Kudos to InnoDB for delivering these features in 5.1 and to Percona and Google for contributing patches.
- support for more background IO threads - InnoDB and XtraDB support a configurable number of background IO threads for prefetch reads and dirty page writes. The my.cnf parameters are innodb_read_io_threads and innodb_write_io_threads. Prefetch read requests are generated during queries and when insert buffer entries must be merged. For InnoDB, IO requests are hashed by extent number (64 16kb pages per extent) to the per thread request queues although when a request queue is full, then a request will use any queue. Each queue can hold 256 pending requests. I assume the code in XtraDB is the same. The Google patch uses one queue for all read or write threads which should provide better throughput when there are hot extents, but also requires many more changes to the current source.

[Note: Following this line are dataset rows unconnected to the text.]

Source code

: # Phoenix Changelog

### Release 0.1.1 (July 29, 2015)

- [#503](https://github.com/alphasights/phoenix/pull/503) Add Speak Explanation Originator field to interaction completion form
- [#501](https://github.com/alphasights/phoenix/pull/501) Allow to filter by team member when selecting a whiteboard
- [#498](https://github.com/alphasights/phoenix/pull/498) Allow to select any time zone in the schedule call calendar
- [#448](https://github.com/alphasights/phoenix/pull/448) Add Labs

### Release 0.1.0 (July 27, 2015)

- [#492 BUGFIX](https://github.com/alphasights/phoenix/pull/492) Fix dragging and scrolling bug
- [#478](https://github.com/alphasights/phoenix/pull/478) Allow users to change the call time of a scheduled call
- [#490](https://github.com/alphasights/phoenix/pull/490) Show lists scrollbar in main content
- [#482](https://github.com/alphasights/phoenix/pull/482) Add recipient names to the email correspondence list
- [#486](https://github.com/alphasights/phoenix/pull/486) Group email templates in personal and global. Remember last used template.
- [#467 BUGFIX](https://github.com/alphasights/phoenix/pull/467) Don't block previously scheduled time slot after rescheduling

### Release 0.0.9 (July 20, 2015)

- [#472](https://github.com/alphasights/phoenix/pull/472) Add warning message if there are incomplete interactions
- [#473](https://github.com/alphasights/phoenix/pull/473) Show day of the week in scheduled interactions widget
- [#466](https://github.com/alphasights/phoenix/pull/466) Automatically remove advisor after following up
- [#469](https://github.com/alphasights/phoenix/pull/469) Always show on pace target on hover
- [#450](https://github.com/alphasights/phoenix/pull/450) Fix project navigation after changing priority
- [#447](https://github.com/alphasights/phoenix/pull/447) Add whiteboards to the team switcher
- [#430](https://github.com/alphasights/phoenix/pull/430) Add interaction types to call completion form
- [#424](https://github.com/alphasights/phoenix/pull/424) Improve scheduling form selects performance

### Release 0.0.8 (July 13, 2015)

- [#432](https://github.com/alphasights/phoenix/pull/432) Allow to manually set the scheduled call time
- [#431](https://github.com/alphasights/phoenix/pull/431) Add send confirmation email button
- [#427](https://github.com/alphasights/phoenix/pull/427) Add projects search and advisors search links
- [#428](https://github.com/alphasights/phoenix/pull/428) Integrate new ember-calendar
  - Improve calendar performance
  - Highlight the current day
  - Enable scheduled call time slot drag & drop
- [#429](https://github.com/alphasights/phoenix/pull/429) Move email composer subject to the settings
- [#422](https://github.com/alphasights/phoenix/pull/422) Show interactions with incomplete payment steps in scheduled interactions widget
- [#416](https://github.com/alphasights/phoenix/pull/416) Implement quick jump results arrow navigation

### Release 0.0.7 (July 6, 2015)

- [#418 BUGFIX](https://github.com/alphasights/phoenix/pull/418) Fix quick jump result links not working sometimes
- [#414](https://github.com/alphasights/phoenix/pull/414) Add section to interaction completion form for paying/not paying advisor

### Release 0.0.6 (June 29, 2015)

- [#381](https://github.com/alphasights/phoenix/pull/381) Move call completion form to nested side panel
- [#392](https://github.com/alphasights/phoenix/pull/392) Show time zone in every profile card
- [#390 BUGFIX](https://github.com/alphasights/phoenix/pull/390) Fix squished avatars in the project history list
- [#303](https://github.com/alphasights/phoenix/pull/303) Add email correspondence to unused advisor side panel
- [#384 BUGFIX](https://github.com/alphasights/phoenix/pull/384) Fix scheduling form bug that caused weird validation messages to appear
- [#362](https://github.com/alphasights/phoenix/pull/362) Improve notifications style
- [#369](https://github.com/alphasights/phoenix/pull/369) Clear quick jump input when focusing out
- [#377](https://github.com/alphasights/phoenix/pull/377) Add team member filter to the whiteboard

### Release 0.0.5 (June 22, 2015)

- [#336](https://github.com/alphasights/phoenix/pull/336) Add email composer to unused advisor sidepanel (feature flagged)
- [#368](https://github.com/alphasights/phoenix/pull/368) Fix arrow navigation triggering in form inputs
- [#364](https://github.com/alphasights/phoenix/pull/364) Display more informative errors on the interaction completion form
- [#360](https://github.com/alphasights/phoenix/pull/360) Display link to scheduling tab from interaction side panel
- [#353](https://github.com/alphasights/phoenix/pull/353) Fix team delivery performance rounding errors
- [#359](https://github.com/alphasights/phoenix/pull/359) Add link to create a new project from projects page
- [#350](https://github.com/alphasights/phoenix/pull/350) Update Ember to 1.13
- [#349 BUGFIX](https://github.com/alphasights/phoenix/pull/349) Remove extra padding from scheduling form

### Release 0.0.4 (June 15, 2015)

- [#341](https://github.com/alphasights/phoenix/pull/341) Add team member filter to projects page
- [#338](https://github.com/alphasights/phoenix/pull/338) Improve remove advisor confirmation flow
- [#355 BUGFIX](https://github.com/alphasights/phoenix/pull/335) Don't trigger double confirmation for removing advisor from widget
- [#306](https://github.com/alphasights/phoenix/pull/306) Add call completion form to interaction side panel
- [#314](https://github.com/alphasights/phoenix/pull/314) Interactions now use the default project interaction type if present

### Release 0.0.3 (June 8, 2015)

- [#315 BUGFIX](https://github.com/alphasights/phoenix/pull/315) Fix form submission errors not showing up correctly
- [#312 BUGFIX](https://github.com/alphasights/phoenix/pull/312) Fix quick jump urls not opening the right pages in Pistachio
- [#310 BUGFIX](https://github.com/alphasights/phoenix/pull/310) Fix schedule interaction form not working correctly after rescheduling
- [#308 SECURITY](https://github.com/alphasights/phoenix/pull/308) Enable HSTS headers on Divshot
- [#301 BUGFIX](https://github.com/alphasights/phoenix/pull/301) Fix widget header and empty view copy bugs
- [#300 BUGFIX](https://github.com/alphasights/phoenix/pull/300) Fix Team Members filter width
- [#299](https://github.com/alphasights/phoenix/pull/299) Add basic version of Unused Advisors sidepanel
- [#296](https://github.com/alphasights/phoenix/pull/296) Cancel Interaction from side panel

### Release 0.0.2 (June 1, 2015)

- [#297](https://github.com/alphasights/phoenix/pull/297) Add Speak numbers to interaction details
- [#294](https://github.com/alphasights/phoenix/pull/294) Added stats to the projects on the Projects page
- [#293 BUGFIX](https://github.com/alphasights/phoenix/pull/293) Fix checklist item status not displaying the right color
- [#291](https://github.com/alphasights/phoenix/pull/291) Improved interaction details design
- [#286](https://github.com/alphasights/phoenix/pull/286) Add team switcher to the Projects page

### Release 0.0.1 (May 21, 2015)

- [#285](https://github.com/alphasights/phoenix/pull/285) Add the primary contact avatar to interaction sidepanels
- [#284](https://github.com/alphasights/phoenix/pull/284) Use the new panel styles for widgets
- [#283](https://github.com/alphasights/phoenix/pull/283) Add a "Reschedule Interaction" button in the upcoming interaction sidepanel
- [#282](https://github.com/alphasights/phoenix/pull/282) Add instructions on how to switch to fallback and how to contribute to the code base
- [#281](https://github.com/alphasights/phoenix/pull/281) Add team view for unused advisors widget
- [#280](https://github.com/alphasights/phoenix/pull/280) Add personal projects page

- support for group commit - not only does this fix an old regression, I think that it also fixes bug 46459 which degrades performance when autocommit insert statements are used on tables with an auto increment column.
- adaptive flushing - one of the things that makes InnoDB is the use of adaptive algorithms to keep the server balanced. Many of these are not documented because they work and we don't need to know about them. They may have added a new one with support for adaptive flushing. I hope to see performance results from Percona for this, but I think this is another thing in InnoDB we can soon forget as it will work without problems.
- readahead - prior to 1.0.4, InnoDB could generate read prefetch requests when it detected sequential or random access to most pages in an extent. For 1.0.4, the use of readahead for random access to pages within an extent appears to have been removed. The use of readahead for sequential access to pages within an extent has been changed to use a new my.cnf parameter, innodb_read_ahead_threshold, that sets the number of pages that must be accessed sequentially within an extent before all of the pages in the physically adjacent extent will be prefetched. I am still not fond of this feature because:
- I am not aware of any performance counters that report on the success of readahead (#fetched versus #fetched_and_used). But you can disable readahead now and measure the impact on your application.
- Prefetch requests for the pages in the next extent are generated late. For example, if innodb_read_ahead_threshold=56, then requests are generated when the 56th (out of 64) page in the current extent is used.
- If request merging is done for all of the pages in the next extent, then a 1MB read will be used and none of the pages can be accessed until the read completes.